Patients with Kallmann syndrome are most likely to be infertile due to lack of gonadotropins (FSH / LH) produced by the pituitary gland. A small minority of patients with partial or incomplete Kallmann syndrome will have a low level of sperm / egg production & fertility.
Patients with Kallmann syndrome do not experience normal puberty even when on treatment. Standard hormone replacement therapy (testosterone or progesterone / oestrogen) will produce most of the secondary physical characteristics normally seen at puberty but will not induce fertility in either male or female patients.
Talking about Kallmann syndrome to others.

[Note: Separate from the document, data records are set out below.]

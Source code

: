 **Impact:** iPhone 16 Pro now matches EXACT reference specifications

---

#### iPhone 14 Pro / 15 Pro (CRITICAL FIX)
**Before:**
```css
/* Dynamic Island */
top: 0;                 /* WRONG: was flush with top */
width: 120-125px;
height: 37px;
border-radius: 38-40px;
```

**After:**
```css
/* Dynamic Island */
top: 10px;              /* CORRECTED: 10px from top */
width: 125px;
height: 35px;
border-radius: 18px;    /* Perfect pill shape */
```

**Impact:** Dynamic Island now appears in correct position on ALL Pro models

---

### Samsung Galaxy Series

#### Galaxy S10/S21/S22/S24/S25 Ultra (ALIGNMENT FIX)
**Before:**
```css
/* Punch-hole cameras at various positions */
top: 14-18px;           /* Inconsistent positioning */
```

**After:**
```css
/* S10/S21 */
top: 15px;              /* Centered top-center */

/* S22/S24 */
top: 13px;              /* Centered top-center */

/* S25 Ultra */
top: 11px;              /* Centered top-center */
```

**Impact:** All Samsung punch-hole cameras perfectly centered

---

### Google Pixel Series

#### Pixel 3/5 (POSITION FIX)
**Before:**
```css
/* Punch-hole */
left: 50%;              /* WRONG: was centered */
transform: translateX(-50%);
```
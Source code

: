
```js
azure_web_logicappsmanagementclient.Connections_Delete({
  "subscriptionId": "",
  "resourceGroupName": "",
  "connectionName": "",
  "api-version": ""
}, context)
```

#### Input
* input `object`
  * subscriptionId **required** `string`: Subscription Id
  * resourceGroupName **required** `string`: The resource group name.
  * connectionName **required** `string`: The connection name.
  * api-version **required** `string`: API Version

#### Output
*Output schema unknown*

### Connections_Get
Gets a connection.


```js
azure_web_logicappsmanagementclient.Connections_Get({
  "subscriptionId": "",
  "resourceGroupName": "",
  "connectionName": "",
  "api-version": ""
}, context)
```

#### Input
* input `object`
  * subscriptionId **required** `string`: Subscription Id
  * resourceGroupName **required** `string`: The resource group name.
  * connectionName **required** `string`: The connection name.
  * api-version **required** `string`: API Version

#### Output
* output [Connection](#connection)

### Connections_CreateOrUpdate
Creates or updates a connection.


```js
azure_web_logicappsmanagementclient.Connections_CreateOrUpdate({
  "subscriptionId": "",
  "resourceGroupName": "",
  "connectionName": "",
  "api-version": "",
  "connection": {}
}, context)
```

I do not mind talking about my condition to anybody who is willing to listen. I would not go far as to say I enjoy talking about the condition but I do appreciate the chance of trying to raise awareness of the condition.
I do like the "first patient" conversations, where I am the first fellow patient somebody has ever talked to. These conversations can last for hours and often will cover the same questions. I am happy to talk about my experiences with the condition, both positive and negative, if it helps a fellow patient learn more about the condition.
It is the psychological / emotional side of having Kallmann syndrome / CHH which creates the more intense conversations. I have not handled the emotional and physical relationship side of having the condition well. I am happy to talk about my experiences, it might help others not make the same mistakes.
Due to the personal / intimate nature of the condition it is not an easy one to discuss with anybody sometimes, even fellow patients. I tend to be as open as possible, even to the point of over sharing perhaps but I do think it can help some patients to be able to talk other patients who understand the condition.
As with any rare disorder it is perhaps only fellow patients who understand what it is like to have the condition. Puberty is such a natural process normally it can be difficult for others to appreciate what it is like not to go through it correctly or fully.